The bids, which “must yield sufficient proceeds to pay the DIP claims … and the term loan claims in full in cash” are due June 15. The auction is scheduled for June 22 at the offices of the retailer’s attorney, Klee, Tuchin, Bogdanoff & Stern LLP in Los Angeles, or at an “alternative location in New York or Delaware.”
Golden Gate Capital will serve as a stalking horse bidder and will not be entitled to a break-up fee. The auction will be cancelled if no other qualified bids are received by the deadline. Golden Gate Capital would then be deemed the winner “and the debtors shall proceed to the confirmation hearing with respect to the plan,” according to documents filed with the U.S. Bankruptcy Court in Wilmington, Del.
PacSun, along with its investment banker, Guggenheim Securities LLC in New York, has “developed a list of parties whom they believe may be interested in … and have the financial resources to consummate a sale.” The list includes “both strategic investors and financial investors,” according to court documents.
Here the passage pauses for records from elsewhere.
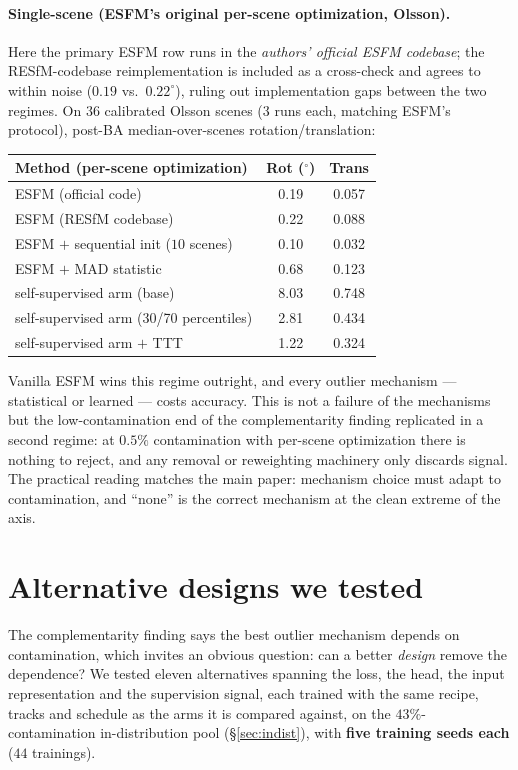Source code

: \documentclass[10pt,twocolumn,letterpaper]{article}
\renewcommand{\deg}{^{\circ}}
\begin{document}
\paragraph{Single-scene (ESFM's original per-scene optimization, Olsson).} Here the
primary ESFM row runs in the \emph{authors' official ESFM codebase}; the RESfM-codebase
reimplementation is included as a cross-check and agrees to within noise ($0.19$ vs.\
$0.22\deg$), ruling out implementation gaps between the two regimes. On $36$ calibrated
Olsson scenes ($3$ runs each, matching ESFM's protocol), post-BA median-over-scenes
rotation/translation:
\begin{center}\footnotesize
\begin{tabular}{lcc}
\toprule
Method (per-scene optimization) & Rot ($\deg$) & Trans\\
\midrule
ESFM (official code)            & 0.19 & 0.057\\
ESFM (RESfM codebase)           & 0.22 & 0.088\\
ESFM $+$ sequential init ($10$ scenes) & 0.10 & 0.032\\
ESFM $+$ MAD statistic          & 0.68 & 0.123\\
self-supervised arm (base)      & 8.03 & 0.748\\
self-supervised arm (30/70 percentiles) & 2.81 & 0.434\\
self-supervised arm $+$ TTT     & 1.22 & 0.324\\
\bottomrule
\end{tabular}
\end{center}
Vanilla ESFM wins this regime outright, and every outlier mechanism --- statistical or
learned --- costs accuracy. This is not a failure of the mechanisms but the
low-contamination end of the complementarity finding replicated in a second regime: at
$0.5\%$ contamination with per-scene optimization there is nothing to reject, and any
removal or reweighting machinery only discards signal. The practical reading matches
the main paper: mechanism choice must adapt to contamination, and ``none'' is the
correct mechanism at the clean extreme of the axis.


\section{Alternative designs we tested}\label{app:altdesigns}
The complementarity finding says the best outlier mechanism depends on contamination,
which invites an obvious question: can a better \emph{design} remove the dependence?
We tested eleven alternatives spanning the loss, the head, the input representation and
the supervision signal, each trained with the same recipe, tracks and schedule as the
arms it is compared against, on the $43\%$-contamination in-distribution pool
(\S\ref{sec:indist}), with \textbf{five training seeds each} ($44$ trainings).
\end{document}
The retailer, meanwhile, is looking to reduce its costs on store leases, which currently total about $140 million a year. It has hired New York-based RCS Real Estate Advisors to perform an in-depth analysis of its store portfolio. RCS has developed a “Real Estate Action Plan” to determine the most suitable course of action for each store and is negotiating with landlords on lease modification proposals. Its compensation will be 1% to 5% of PacSun’s yearly savings on total occupancy costs.
“The results of those negotiations will inform what the debtors’ lease footprint will look like going forward, and, by extension, which leases will be assumed and which will be rejected,” PacSun said in the documents filed with the court.
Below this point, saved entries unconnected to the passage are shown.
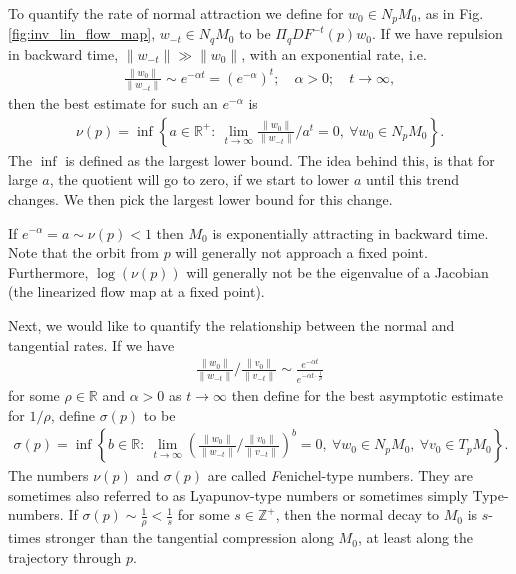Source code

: To quantify the rate of normal attraction we define for $w_0 \in N_{p}M_0$, as in Fig. \ref{fig:inv_lin_flow_map}, $w_{-t}\in N_{q}M_0$ to be $\Pi_{q}DF^{-t}(p)w_0 $. If we have repulsion in backward time, $\| w_{-t}\| \gg \| w_0\|$, with an exponential rate, i.e. 
\begin{align}
	\frac{\|w_0 \|}{\| w_{-t}\|}\sim e^{-\alpha t}	= (e^{-\alpha })^{t}; \quad \alpha >0; \quad t \to \infty ,
\end{align}
then the best estimate for such an $e^{-\alpha }$ is 
\begin{align}
	\boxed{
		\nu(p) = \inf \left\{ a \in \mathbb{R}^{+}:\ \lim_{t\to\infty }{\frac{\|w_0\|}{\|w_{-t}\|}}/{a^{t}} = 0,\ \forall w_0 \in N_{p}M_0 \right\}.
	}
\end{align}
The $\inf $ is defined as the largest lower bound. The idea behind this, is that for large $a$, the quotient will go to zero, if we start to lower $a$ until this trend changes. We then pick the largest lower bound for this change.

If $e^{-\alpha }=a \sim \nu(p) < 1$ then $M_0$ is exponentially attracting in backward time. Note that the orbit from $p$ will generally not approach a fixed point. Furthermore, $\log(\nu(p))$ will generally not be the eigenvalue of a Jacobian (the linearized flow map at a fixed point).

Next, we would like to quantify the relationship between the normal and tangential rates. If we have
\begin{align}
{\frac{\| w_0 \|}{\|w_{-t}\|}}/{\frac{\|v_0\|}{\|v_{-t}\|}} \sim \frac{e^{-\alpha t}}{e^{-\alpha t \cdot \frac{1}{\rho}}}
\end{align}
for some $\rho \in \mathbb{R}$ and $\alpha >0$ as $t\to \infty $ then define for the best asymptotic estimate for $1/\rho$, define $\sigma(p)$ to be
\begin{align}
	\boxed{
		\sigma(p) = \inf \left\{ b \in \mathbb{R}:\ \lim_{t\to \infty }\left({\frac{\|w_0\|}{\|w_{-t}\|}}/{\frac{\|v_0\|}{\|v_{-t}\|}}\right)^{b} = 0,\ \forall w_0 \in N_{p}M_0,\ \forall v_0 \in T_{p}M_0 \right\}.
	}
\end{align}
The numbers $\nu(p)$ and $\sigma(p)$ are called {\emph Fenichel-type numbers}. They are sometimes also referred to as Lyapunov-type numbers or sometimes simply Type-numbers. If $\sigma(p) \sim \frac{1}{\rho} < \frac{1}{s}$ for some $s\in \mathbb{Z}^{+}$, then the normal decay to $M_0$ is $s$-times stronger than the tangential compression along $M_0$, at least along the trajectory through $p$.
RCS Founder and Chief Executive Ivan Friedman said his firm also handles lease negotiations for Disney Store, as well as teen retailer Aéropostale Inc., the latter of which filed for bankruptcy this month.
He declined to comment specifically about PacSun but said, “There is no retailer out there today that doesn’t think they have too many stores. With e-commerce [up] and mall traffic down, large retailers, those with 100 stores or more, want to consolidate stores that are nearby.”
Retailers typically view rents in relation to a store’s sales.
“For example, if a store had $1 million in annual sales and paid about 12% on rent, that would be about $120,000 a year,” Friedman said. “And if rent gets to be higher, the store may not be profitable.”
Each retailer’s profit margin is different, and rents “can range from 5% to 20%” of sales.
For most, the 12% to 14% range is a “healthy area,” he said, and “if it goes over 20%, the company is not going to be profitable.”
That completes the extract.